A fortnight ago, the Enforcement Directorate nabbed Kolkata-based businessman Parasmal Lodha for allegedly converting over Rs 25 crore in banned currency into new notes.
Lodha, apparently, was facilitating conversion of old high value currency into new currency for J Sekhar Reddy, the Tamil Nadu-based sand mining baron from whose house tax officials recovered Rs 100 crore, and Rohit Tandon, the owner of Delhi-based law firm T&T, who reportedly never deposited cash in banks and from whose house crores were recovered by the Crime Branch of the Delhi Police.
As it appears, Tandon and Lodha were converting the stash of cash for some influential people. Lodha has emerged as the central government’s prized catch in the demonetisation drive, a move aimed at eradicating black money from the country.
He is in judicial custody now.
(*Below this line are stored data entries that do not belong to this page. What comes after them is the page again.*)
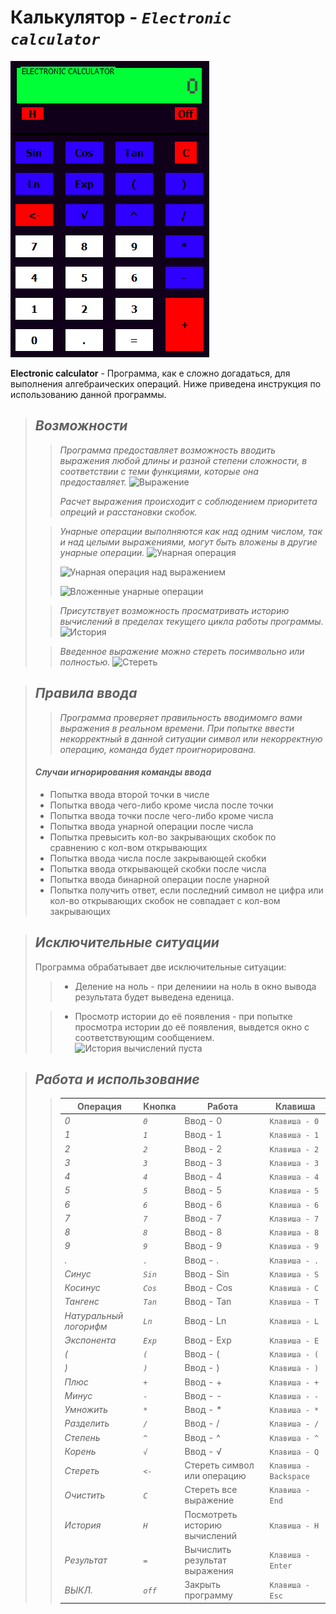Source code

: # Калькулятор - _`Electronic calculator`_
![Интерфейс][MainImage]  

[MainImage]: Calc.png 

**Electronic calculator** - Программа, как е сложно догадаться, для выполнения алгебраических операций. Ниже приведена инструкция по использованию данной программы.

> ## *Возможности* 
>>*Программа предоставляет возможность вводить выражения любой длины и разной степени сложности, в соответствии с теми функциями, которые она предоставляет.*
>>![Выражение][Expression]  
>>
>>[Expression]: Expression.png
>>*Расчет выражения происходит с соблюдением приоритета опреций и расстановки скобок.*  
> 
>>*Унарные операции выполняются как над одним числом, так и над целыми выражениями, могут быть вложены в другие унарные операции.*
>>![Унарная операция][Unary]  
>>
>>[Unary]: Unary.png
>>![Унарная операция над выражением][UnaryExpression]  
>>
>>[UnaryExpression]: UnaryExpression.png
>>![Вложенные унарные операции][UnaryInside]  
>>
>>[UnaryInside]: UnaryInside.png  
>
>>*Присутствует возможность просматривать историю вычислений в пределах текущего цикла работы программы.*
>>![История][History]  
>>
>>[History]: History.png    
>
>>*Введенное выражение можно стереть посимвольно или полностью.*
>>![Стереть][BackSpace]  
>>
>>[BackSpace]: BackSpace.png 
>

> ## *Правила ввода* 
>>*Программа проверяет правильность вводимомго вами выражения в реальном времени. При попытке ввести некорректный в данной ситуации символ или некорректную операцию, команда будет проигнорирована.*  
> #### *Случаи игнорирования команды ввода*
> * Попытка ввода второй точки в числе
> * Попытка ввода чего-либо кроме числа после точки
> * Попытка ввода точки после чего-либо кроме числа
> * Попытка ввода унарной операции после числа
> * Попытка превысить кол-во закрывающих скобок по сравнению с кол-вом открывающих
> * Попытка ввода числа после закрывающей скобки
> * Попытка ввода открывающей скобки после числа
> * Попытка ввода бинарной операции после унарной
> * Попытка получить ответ, если последний символ не цифра или кол-во открывающих скобок не совпадает с кол-вом закрывающих  

> ## *Исключительные ситуации*
> Программа обрабатывает две исключительные ситуации:
>>* Деление на ноль - при делениии на ноль в окно вывода результата будет выведена еденица.  
>
>>* Просмотр истории до её появления - при попытке просмотра истории до её появления, вывдется окно с соответствующим сообщением.  
>>![История вычислений пуста][EmptyHist]  
>>
>>[EmptyHist]: EmptyHist.png 

> ## *Работа и использование*
>> Операция  |  Кнопка  |  Работа  |  Клавиша
>> ----------|----------|----------|----------
>> *0* | *`0`*| Ввод - 0 | `Клавиша - 0`
>> *1* | *`1`*| Ввод - 1 | `Клавиша - 1`
>> *2* | *`2`*| Ввод - 2 | `Клавиша - 2`
>> *3* | *`3`*| Ввод - 3 | `Клавиша - 3`
>> *4* | *`4`*| Ввод - 4 | `Клавиша - 4`
>> *5* | *`5`*| Ввод - 5 | `Клавиша - 5`
>> *6* | *`6`*| Ввод - 6 | `Клавиша - 6`
>> *7* | *`7`*| Ввод - 7 | `Клавиша - 7`
>> *8* | *`8`*| Ввод - 8 | `Клавиша - 8`
>> *9* | *`9`*| Ввод - 9 | `Клавиша - 9`
>> *.* | *`.`*| Ввод - . | `Клавиша - .`
>> *Синус* | *`Sin`*| Ввод - Sin | `Клавиша - S`
>> *Косинус* | *`Cos`*| Ввод - Cos | `Клавиша - C`
>> *Тангенс* | *`Tan`*| Ввод - Tan | `Клавиша - T`
>> *Натуральный логорифм* | *`Ln`*| Ввод - Ln | `Клавиша - L`
>> *Экспонента* | *`Exp`*| Ввод - Exp | `Клавиша - E`
>> *(* | *`(`*| Ввод - ( | `Клавиша - (`
>> *)* | *`)`*| Ввод - ) | `Клавиша - )`
>> *Плюс* | *`+`*| Ввод - + | `Клавиша - +`
>> *Минус* | *`-`*| Ввод - - | `Клавиша - -`
>> *Умножить* | *`*`*| Ввод - * | `Клавиша - *`
>> *Разделить* | *`/`*| Ввод - / | `Клавиша - /`
>> *Степень* | *`^`*| Ввод - ^ | `Клавиша - ^`
>> *Корень* | *`√`*| Ввод - √ | `Клавиша - Q`
>> *Стереть* | *`<-`*| Стереть символ или операцию | `Клавиша - Backspace`
>> *Очистить* | *`C`*| Стереть все выражение | `Клавиша - End`
>> *История* | *`H`*| Посмотреть историю вычислений | `Клавиша - H`
>> *Результат* | *`=`*| Вычислить результат выражения | `Клавиша - Enter`
>> *ВЫКЛ.* | *`off`*| Закрыть программу | `Клавиша - Esc`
Deepak Biswas of solicitor firm, S&B Partner says, he was illegally detained for two days. He was picked up from the Mumbai International Airport on December 19, but was produced before court only on December 22. “It was said that he was trying to flee to Malaysia but there is no question of absconding, it was a business trip to Malaysia and he has made such trips earlier too. He is just being victimised.”
Keeping a low-profile
It was a twist of fate that Lodha, who likes to operate from the shadows, hit the headlines. Yet, in the last three decades, there have been at least three instances where he has made news, albeit for the wrong reasons.
But those who know Lodha would say, it’s the way he operates. “He has the remarkable ability to spot people from whom he could reap some benefits. Lodha’s only interest was to cut deals, any deal,” a city-based businessman says.
Lodha came to Kolkata from a family of moneylenders in Sujangarh, Rajasthan. He started off as a small-time real estate player, according to the businessman who has known him well. The first initiation into real estate came by picking up stakes in projects.
But it’s probably his uncanny ability to befriend people that brought him close to the who’s who of Kolkata, most importantly politicians and bureaucrats in the Left Front regime. That, however, should not be mistaken for any allegiance to the Left Front. “Lodha had no allegiance to any party, his allegiance was to individuals,” the businessman adds.
And he peddled the influence to squeeze in extra floors in buildings in lieu of roof rights that he shared with the owner — something that earned him the nickname “Extra Floor Lodha”. The onus of getting the legal stamp from the Municipal Corporation was on Lodha and he managed it with minimum fuss.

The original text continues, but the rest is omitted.